Hmm, not sure on that one. A beautiful interface can be better but I suspect it's better to have an uglier consistent and intuitive interface.
I'm a long-term Inkscape user, they recently 'improved' the icons; it all looks wrong (but handsome in a minimalistic, low-visibility of chrome, sort of way) and disturbs my workflow considerably.
A beautiful interface can be better but I suspect it's better to have an uglier consistent and intuitive interface.
I'm not sure why the parent comment was downvoted. If the above statement was intended to mean that being consistent and intuitive is more important than aesthetics then that is almost certainly true, in my experience designing and testing UIs. Of course, the ideal is to have it all by using the aesthetics to support the functionality. Being attractive and being functional aren't mutually exclusive.
This is where, IMHO, a lot of generic minimalist/flat designs following the current trend go wrong: they sacrifice so much detail and so many possible ways to be visually distinctive or interactive that what remains inevitably all looks very similar and loses some of the visual cues that could help to guide the user in how the system works.
>Being attractive and being functional aren't mutually exclusive. //
But being fashionable and being functional are often opposing forces.
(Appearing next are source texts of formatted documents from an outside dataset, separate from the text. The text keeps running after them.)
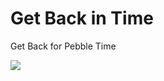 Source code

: # Get Back in Time
Get Back for Pebble Time

<a href="http://pblweb.com/appstore/553329021b2b662f5b000069" title="Get Back on the Pebble appstore">
  <img src="http://pblweb.com/badge/553329021b2b662f5b000069/black/large/" />
</a>
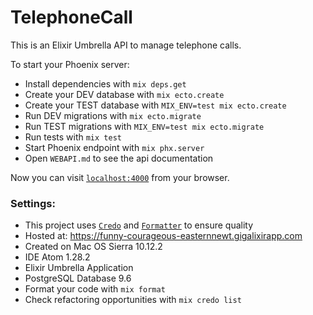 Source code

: # TelephoneCall
This is an Elixir Umbrella API to manage telephone calls.

To start your Phoenix server:

  * Install dependencies with `mix deps.get`
  * Create your DEV database with `mix ecto.create`
  * Create your TEST database with `MIX_ENV=test mix ecto.create`
  * Run DEV migrations with `mix ecto.migrate`
  * Run TEST migrations with `MIX_ENV=test mix ecto.migrate`
  * Run tests with `mix test`
  * Start Phoenix endpoint with `mix phx.server`
  * Open `WEBAPI.md` to see the api documentation

  Now you can visit [`localhost:4000`](http://localhost:4000) from your browser.

### Settings:

  - This project uses [`Credo`](https://github.com/rrrene/credo) and [`Formatter`](https://medium.com/blackode/code-formatter-the-big-feature-in-elixir-v1-6-0-f6572061a4ba) to ensure quality
  - Hosted at: https://funny-courageous-easternnewt.gigalixirapp.com
  - Created on Mac OS Sierra 10.12.2
  - IDE Atom 1.28.2
  - Elixir Umbrella Application
  - PostgreSQL Database 9.6
  - Format your code with `mix format`
  - Check refactoring opportunities with `mix credo list`
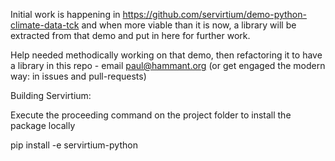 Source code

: Initial work is happening in https://github.com/servirtium/demo-python-climate-data-tck and when more viable than 
it is now, a library will be extracted from that demo and put in here for further work.

Help needed methodically working on that demo, then refactoring it to have a library in this repo - email paul@hammant.org (or get engaged the modern way: in issues and pull-requests)


Building Servirtium:

Execute the proceeding command on the project folder to install the package locally

pip install -e servirtium-python

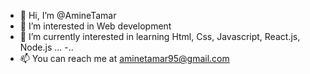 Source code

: - 👋 Hi, I’m @AmineTamar
- 👀 I’m interested in Web development 
- 🌱 I’m currently interested in learning Html, Css, Javascript, React.js, Node.js ...
-..
- 📫 You can reach me at aminetamar95@gmail.com

<!---
AmineTamar/AmineTamar is a ✨ special ✨ repository because its `README.md` (this file) appears on your GitHub profile.
You can click the Preview link to take a look at your changes.
--->
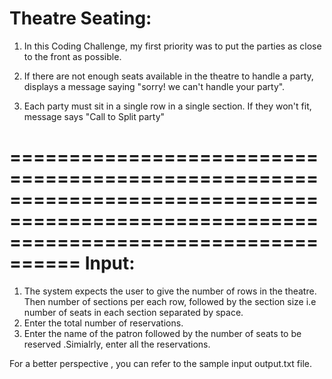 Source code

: Theatre Seating:
=======================================================================================================================================
1) In this Coding Challenge, my first priority was to put the parties as close to the front as possible.

2) If there are not enough seats available in the theatre to handle a party, displays a message saying "sorry! we can't handle your party".

3) Each party must sit in a single row in a single section. If they won't fit, message says "Call to Split party"

========================================================================================================================================
Input:
========================================================================================================================================
1. The system expects the user to give the number of rows in the theatre. Then number of sections per each row, followed by the section size i.e number of seats in each section separated by space.
2. Enter the total number of reservations.
3. Enter the name of the patron followed by the number of seats to be reserved .Simialrly, enter all the reservations.
 
For a better perspective , you can refer to the sample input output.txt file.
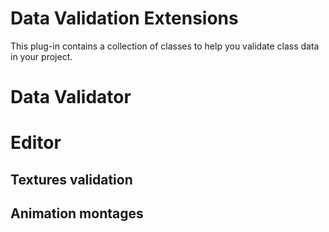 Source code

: # Data Validation Extensions

This plug-in contains a collection of classes to help you validate class data in your project.

# Data Validator

# Editor

## Textures validation

## Animation montages  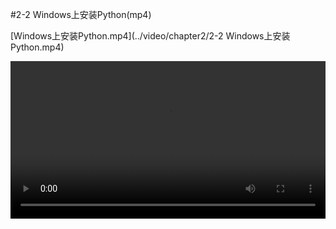 #2-2 Windows上安装Python(mp4)

[Windows上安装Python.mp4](../video/chapter2/2-2 Windows上安装Python.mp4)

<video width="100%" controls="controls">
<source src="../video/chapter2/2-2 Windows上安装Python.mp4">
</video> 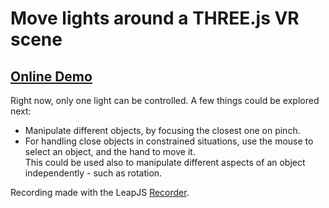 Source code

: Move lights around a THREE.js VR scene
======================================

## [Online Demo](http://andrewray.me/mood-engine/)

Right now, only one light can be controlled. A few things could be explored next:
 - Manipulate different objects, by focusing the closest one on pinch.
 - For handling close objects in constrained situations, use the mouse to select an object, and the hand to move it.
 <br/>This could be used also to manipulate different aspects of an object independently - such as rotation.


Recording made with the LeapJS [Recorder](http://developer.leapmotion.com/recorder).
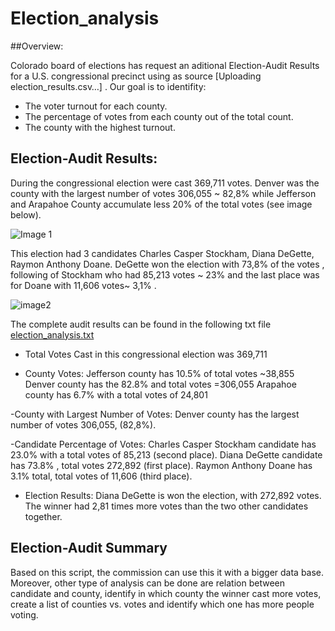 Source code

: # Election_analysis

##Overview:

Colorado board of elections has request an aditional Election-Audit Results for a U.S. congressional precinct using as source [Uploading election_results.csv…]
. Our goal is to identifity:

- The voter turnout for each county.
- The percentage of votes from each county out of the total count.
- The county with the highest turnout.

## Election-Audit Results:

During the congressional election were cast 369,711 votes. Denver was the county with the largest number of votes 306,055 ~ 82,8% while Jefferson and Arapahoe County accumulate less 20% of the total votes (see image below).

![Image 1](https://user-images.githubusercontent.com/120151872/212203512-bedd053a-67ca-4d16-824e-1089319160c1.PNG)

This election had 3 candidates  Charles Casper Stockham,  Diana DeGette, Raymon Anthony Doane. DeGette won the election with 73,8% of the votes , following of Stockham who had 85,213 votes ~ 23%  and the last place was for Doane with 11,606 votes~ 3,1% . 

![image2](https://user-images.githubusercontent.com/120151872/212204443-16a1b388-79ca-4bff-a62b-b1045423e4cc.PNG)

The complete audit results  can be found in the following txt file [election_analysis.txt](https://github.com/majo84ec/Election_analysis/files/10407146/election_analysis.txt)

- Total Votes Cast in this congressional election was 369,711

- County Votes:
  Jefferson county has 10.5% of total votes ~38,855
  Denver county has the 82.8% and total votes =306,055
  Arapahoe county has 6.7%  with a total votes of 24,801 

-County with Largest Number of Votes: Denver county has the largest number of votes 306,055, (82,8%).

-Candidate Percentage of Votes:
  Charles Casper Stockham candidate has 23.0%  with a total votes of 85,213 (second place).
  Diana DeGette candidate has 73.8% , total votes 272,892 (first place).
  Raymon Anthony Doane has 3.1% total, total votes of 11,606 (third place).

- Election Results: Diana DeGette is won the election, with 272,892 votes. The winner had 2,81 times more votes than the two other candidates together.

## Election-Audit Summary
Based on this script, the commission can use this it with a bigger data base. Moreover, other type of analysis can be done are relation between candidate and county, identify in which county the winner cast more votes, create a list of counties vs. votes and identify which one has more people voting.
Seems to me flat web design was a reaction as the antithesis of an over-indulgence in skeuomorphism. We just appear to have thrown out a lot of affordance and visibility in that reaction.
I'm not sure exactly what you mean by "over-indulgence in skeuomorphism". However, if you're suggesting that the previous trend of almost photorealistic visual styles could sometimes become too detailed/cluttered/noisy or that UIs in that style sometimes lost cohesion because being photorealistic was about the only thing a lot of the iconography and window dressing had in common, then I would agree with both of those points.
Things looking better actually has a positive effect on usability.